Simple cysts may be present at birth. Ultrasonography on approximately 30,000 fetuses in succession revealed an incidence of 0.09%, in most of whom the cysts resolved by birth.14 Only two of them persisted as simple benign cysts and in a third case heralded a unilateral multicystic dysplastic kidney. Between birth and 20 yr of age, the occurrence of new cysts is very rare but thereafter begins to increase in frequency, with an increased male-to-female ratio of approximately 2:1 in some studies.7–11 The reported overall prevalence of simple cysts is variable. Depending on the population and method of study, reported prevalences range from 5 to 41% but are likely in the range of 7 to 10%.6–8 Older autopsy studies reported their presence in 3 to 5% of cases.15
Simple cysts are discrete lesions within the kidney that are typically cortical, extending outside the parenchyma and distorting the renal contour. They are oval or circular in shape and have a distinct, sharply defined outline. The cyst wall is characteristically smooth, transparent, avascular, yellowish or bluish white in color, and formed by a thin layer of fibrous tissue lined by a single layer of flattened or cuboidal epithelia. They are filled with a homogeneous transudate-like, clear or straw-colored fluid of low viscosity, with a radiodensity similar to water of −10 to 20 Hounsfield units (HU). Approximately 70 to 80% are solitary, unilateral, and cortical.2–4 As is the case of their occurrence, their number in the same kidney and laterality increase with age, with more than one cyst reported in half and bilateral cysts in one third of older individuals.7–11 Simple cysts are variable in size on initial detection but increase in size over time in approximately one fourth of cases, particularly in younger individuals, in whom they are more likely to enlarge.4,8 In general, the increase in size is slow, estimated rate of 1.6 mm or approximately 4 to 5% per year, and may double the original size over 10 yr.
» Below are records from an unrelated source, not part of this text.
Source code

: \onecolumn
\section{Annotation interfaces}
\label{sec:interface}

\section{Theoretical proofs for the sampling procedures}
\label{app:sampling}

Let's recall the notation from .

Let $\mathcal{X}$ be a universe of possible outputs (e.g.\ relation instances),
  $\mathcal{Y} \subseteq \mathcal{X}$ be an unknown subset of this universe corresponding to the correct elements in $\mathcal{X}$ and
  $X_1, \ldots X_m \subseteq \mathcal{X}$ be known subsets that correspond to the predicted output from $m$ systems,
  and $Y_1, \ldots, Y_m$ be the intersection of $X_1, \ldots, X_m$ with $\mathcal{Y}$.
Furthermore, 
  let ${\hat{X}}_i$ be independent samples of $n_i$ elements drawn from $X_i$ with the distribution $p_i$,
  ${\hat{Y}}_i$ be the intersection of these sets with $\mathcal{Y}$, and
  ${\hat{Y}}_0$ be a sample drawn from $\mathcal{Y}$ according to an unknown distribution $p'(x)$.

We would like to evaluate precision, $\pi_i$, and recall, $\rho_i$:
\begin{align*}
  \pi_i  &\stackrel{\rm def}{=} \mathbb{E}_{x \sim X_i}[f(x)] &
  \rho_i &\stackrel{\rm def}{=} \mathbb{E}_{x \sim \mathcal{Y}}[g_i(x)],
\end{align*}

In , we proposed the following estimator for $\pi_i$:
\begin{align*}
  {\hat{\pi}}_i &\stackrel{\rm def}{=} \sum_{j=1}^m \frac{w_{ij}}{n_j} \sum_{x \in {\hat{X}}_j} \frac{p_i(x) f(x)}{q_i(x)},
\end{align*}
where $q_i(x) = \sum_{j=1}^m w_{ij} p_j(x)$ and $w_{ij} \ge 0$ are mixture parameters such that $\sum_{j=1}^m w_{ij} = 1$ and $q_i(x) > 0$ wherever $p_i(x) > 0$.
In follow-up studies, the increase in size was more evident during the first 2 to 3 yr after detection and seemed to stabilize thereafter. Multiloculated and bilateral cysts were more likely to increase in size.8
Risk factors incriminated in the occurrence of simple cysts are serum creatinine, smoking, and hypertension3–7; however, these associations may well be coincidental given the retrospective nature of the reported studies, with variable reasons for diagnostic referral of differing cohorts, with age being an overarching confounder of all reported associations.8
As a rule, simple cysts are an asymptomatic incidental finding on abdominal imaging. Occasionally, they become symptomatic and may present with flank pain, abdominal discomfort, a palpable mass, or hematuria; as a result of complications; or consequent to an enlarging cyst. A large cyst may cause obstructive symptoms, particularly when proximal to or encompassing the renal pelvis. Clinical symptoms are more common with neoplasms than simple cysts, and the onset of symptoms should always raise the possibility of an associated malignancy and the need for additional diagnostic studies.2–4
Complications are rare with a reported range of 2 to 4%.2–4 The principal complications are hemorrhage, infection, or rupture. Apart from becoming symptomatic, cysts that develop complications acquire features that overlap with atypical complex cysts. Hemorrhage may occur in a preexisting simple cyst, or a cyst may form from the liquefaction of a traumatic hemorrhage within the kidney parenchyma. Approximately 6% of simple cysts are complicated by hemorrhage, usually as a result of trauma, enlargement, or bleeding diathesis. Acute hemorrhage increases the attenuation value of a cyst (70 to 90 HU), but as blood liquefies and organizes, attenuation values decrease. Hyperdense, well-defined, homogeneous cysts with an attenuation of 50 to 100 HU that does not enhance usually represent acute hemorrhage. As hemorrhagic cysts resolve, they develop residual calcification in a central pattern or within the cyst wall that becomes thickened and develops septae with the cyst becoming multilocular or multilobular, essentially acquiring the features of a complex cyst. As such, hemorrhagic cysts will require careful evaluation to rule out a malignancy and determine the need for surgical intervention.2–4
As with hemorrhage, simple cysts may become infected or a renal abscess may resolve into a cyst.2–4 The wall of infected cysts is often thickened markedly and calcified occasionally. Attenuation is increased and may be nonhomogeneous but is not enhanced after dye. Clinical features may well define an infected cyst. Alternatively, this is one situation in which cyst puncture and aspiration can be diagnostic and either circumvent the need for surgery or limit it to drainage of an infected cyst.4,16
A classification of renal cysts on the basis of their appearance and enhancement on CT was introduced by Bosniak in 1986 and refined in 2003 (Table 1)17 and is accepted by urologists and radiologists for the diagnosis, evaluation, and management of cystic lesions. Technical adequacy, high-quality imaging, operator skill, interpretive expertise, and the population studied affect the variable results in the literature. It is important to note that the classification criteria are based on CT and only retrospectively extended to ultrasonography for the diagnosis of a simple cyst.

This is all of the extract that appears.